Input records section start
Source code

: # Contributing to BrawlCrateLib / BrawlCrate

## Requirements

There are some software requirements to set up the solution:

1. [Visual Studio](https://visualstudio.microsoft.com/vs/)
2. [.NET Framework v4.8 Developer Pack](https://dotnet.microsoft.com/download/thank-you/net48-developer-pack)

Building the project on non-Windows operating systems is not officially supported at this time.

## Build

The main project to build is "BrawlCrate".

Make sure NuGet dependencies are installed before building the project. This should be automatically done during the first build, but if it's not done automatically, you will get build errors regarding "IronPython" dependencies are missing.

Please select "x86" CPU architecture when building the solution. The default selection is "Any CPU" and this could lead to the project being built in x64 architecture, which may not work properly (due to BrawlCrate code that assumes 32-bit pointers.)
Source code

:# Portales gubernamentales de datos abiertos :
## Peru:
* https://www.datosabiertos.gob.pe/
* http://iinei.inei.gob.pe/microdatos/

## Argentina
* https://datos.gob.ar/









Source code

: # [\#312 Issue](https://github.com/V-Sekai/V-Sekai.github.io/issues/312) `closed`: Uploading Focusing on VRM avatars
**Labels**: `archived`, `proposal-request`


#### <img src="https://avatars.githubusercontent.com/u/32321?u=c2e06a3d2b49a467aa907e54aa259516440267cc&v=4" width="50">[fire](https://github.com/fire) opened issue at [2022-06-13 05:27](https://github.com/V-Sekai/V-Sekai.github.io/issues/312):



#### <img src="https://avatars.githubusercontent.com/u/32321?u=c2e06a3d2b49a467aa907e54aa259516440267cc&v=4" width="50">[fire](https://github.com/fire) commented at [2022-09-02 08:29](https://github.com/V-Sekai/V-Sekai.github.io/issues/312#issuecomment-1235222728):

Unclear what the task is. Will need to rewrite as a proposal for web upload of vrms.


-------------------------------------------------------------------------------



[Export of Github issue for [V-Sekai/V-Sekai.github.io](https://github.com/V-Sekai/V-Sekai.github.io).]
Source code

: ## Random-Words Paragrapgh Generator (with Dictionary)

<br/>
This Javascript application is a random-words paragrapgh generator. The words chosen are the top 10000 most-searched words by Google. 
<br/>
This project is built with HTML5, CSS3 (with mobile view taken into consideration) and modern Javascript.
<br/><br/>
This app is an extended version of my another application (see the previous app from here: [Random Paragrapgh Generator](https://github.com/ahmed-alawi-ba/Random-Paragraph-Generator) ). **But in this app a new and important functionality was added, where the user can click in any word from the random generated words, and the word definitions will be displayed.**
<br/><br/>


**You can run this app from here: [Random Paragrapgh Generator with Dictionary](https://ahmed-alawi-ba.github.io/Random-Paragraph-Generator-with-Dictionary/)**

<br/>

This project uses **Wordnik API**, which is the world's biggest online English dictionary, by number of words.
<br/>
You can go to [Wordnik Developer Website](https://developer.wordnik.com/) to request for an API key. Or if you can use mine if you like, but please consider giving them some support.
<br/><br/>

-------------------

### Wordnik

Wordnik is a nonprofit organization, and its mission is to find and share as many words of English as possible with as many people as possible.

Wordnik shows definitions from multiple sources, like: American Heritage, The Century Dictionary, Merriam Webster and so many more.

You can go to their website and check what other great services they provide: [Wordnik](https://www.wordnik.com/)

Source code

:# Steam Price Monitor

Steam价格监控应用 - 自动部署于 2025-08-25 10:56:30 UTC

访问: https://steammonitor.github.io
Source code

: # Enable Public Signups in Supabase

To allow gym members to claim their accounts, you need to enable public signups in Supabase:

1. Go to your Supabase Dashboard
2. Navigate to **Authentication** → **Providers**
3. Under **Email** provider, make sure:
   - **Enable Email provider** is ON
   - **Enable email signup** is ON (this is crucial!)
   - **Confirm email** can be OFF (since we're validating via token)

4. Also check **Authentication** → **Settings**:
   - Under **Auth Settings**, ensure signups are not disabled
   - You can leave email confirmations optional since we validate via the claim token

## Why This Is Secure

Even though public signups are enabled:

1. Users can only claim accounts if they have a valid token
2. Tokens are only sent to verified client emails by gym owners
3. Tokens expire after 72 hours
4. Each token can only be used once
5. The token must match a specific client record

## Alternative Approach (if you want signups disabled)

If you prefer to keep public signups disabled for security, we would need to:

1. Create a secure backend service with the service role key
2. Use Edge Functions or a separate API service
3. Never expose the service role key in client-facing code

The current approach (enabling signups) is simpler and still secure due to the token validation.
Input records section end
Task to carry out
Repeat the data exactly, with every line included.

Exercise solution
Source code

: # Contributing to BrawlCrateLib / BrawlCrate

## Requirements

There are some software requirements to set up the solution:

1. [Visual Studio](https://visualstudio.microsoft.com/vs/)
2. [.NET Framework v4.8 Developer Pack](https://dotnet.microsoft.com/download/thank-you/net48-developer-pack)

Building the project on non-Windows operating systems is not officially supported at this time.

## Build

The main project to build is "BrawlCrate".

Make sure NuGet dependencies are installed before building the project. This should be automatically done during the first build, but if it's not done automatically, you will get build errors regarding "IronPython" dependencies are missing.

Please select "x86" CPU architecture when building the solution. The default selection is "Any CPU" and this could lead to the project being built in x64 architecture, which may not work properly (due to BrawlCrate code that assumes 32-bit pointers.)
Source code

:# Portales gubernamentales de datos abiertos :
## Peru:
* https://www.datosabiertos.gob.pe/
* http://iinei.inei.gob.pe/microdatos/

## Argentina
* https://datos.gob.ar/









Source code

: # [\#312 Issue](https://github.com/V-Sekai/V-Sekai.github.io/issues/312) `closed`: Uploading Focusing on VRM avatars
**Labels**: `archived`, `proposal-request`


#### <img src="https://avatars.githubusercontent.com/u/32321?u=c2e06a3d2b49a467aa907e54aa259516440267cc&v=4" width="50">[fire](https://github.com/fire) opened issue at [2022-06-13 05:27](https://github.com/V-Sekai/V-Sekai.github.io/issues/312):



#### <img src="https://avatars.githubusercontent.com/u/32321?u=c2e06a3d2b49a467aa907e54aa259516440267cc&v=4" width="50">[fire](https://github.com/fire) commented at [2022-09-02 08:29](https://github.com/V-Sekai/V-Sekai.github.io/issues/312#issuecomment-1235222728):

Unclear what the task is. Will need to rewrite as a proposal for web upload of vrms.


-------------------------------------------------------------------------------



[Export of Github issue for [V-Sekai/V-Sekai.github.io](https://github.com/V-Sekai/V-Sekai.github.io).]
Source code

: ## Random-Words Paragrapgh Generator (with Dictionary)

<br/>
This Javascript application is a random-words paragrapgh generator. The words chosen are the top 10000 most-searched words by Google. 
<br/>
This project is built with HTML5, CSS3 (with mobile view taken into consideration) and modern Javascript.
<br/><br/>
This app is an extended version of my another application (see the previous app from here: [Random Paragrapgh Generator](https://github.com/ahmed-alawi-ba/Random-Paragraph-Generator) ). **But in this app a new and important functionality was added, where the user can click in any word from the random generated words, and the word definitions will be displayed.**
<br/><br/>


**You can run this app from here: [Random Paragrapgh Generator with Dictionary](https://ahmed-alawi-ba.github.io/Random-Paragraph-Generator-with-Dictionary/)**

<br/>

This project uses **Wordnik API**, which is the world's biggest online English dictionary, by number of words.
<br/>
You can go to [Wordnik Developer Website](https://developer.wordnik.com/) to request for an API key. Or if you can use mine if you like, but please consider giving them some support.
<br/><br/>

-------------------

### Wordnik

Wordnik is a nonprofit organization, and its mission is to find and share as many words of English as possible with as many people as possible.

Wordnik shows definitions from multiple sources, like: American Heritage, The Century Dictionary, Merriam Webster and so many more.

You can go to their website and check what other great services they provide: [Wordnik](https://www.wordnik.com/)

Source code

:# Steam Price Monitor

Steam价格监控应用 - 自动部署于 2025-08-25 10:56:30 UTC

访问: https://steammonitor.github.io
Source code

: # Enable Public Signups in Supabase

To allow gym members to claim their accounts, you need to enable public signups in Supabase:

1. Go to your Supabase Dashboard
2. Navigate to **Authentication** → **Providers**
3. Under **Email** provider, make sure:
   - **Enable Email provider** is ON
   - **Enable email signup** is ON (this is crucial!)
   - **Confirm email** can be OFF (since we're validating via token)

4. Also check **Authentication** → **Settings**:
   - Under **Auth Settings**, ensure signups are not disabled
   - You can leave email confirmations optional since we validate via the claim token

## Why This Is Secure

Even though public signups are enabled:

1. Users can only claim accounts if they have a valid token
2. Tokens are only sent to verified client emails by gym owners
3. Tokens expire after 72 hours
4. Each token can only be used once
5. The token must match a specific client record

## Alternative Approach (if you want signups disabled)

If you prefer to keep public signups disabled for security, we would need to:

1. Create a secure backend service with the service role key
2. Use Edge Functions or a separate API service
3. Never expose the service role key in client-facing code

The current approach (enabling signups) is simpler and still secure due to the token validation.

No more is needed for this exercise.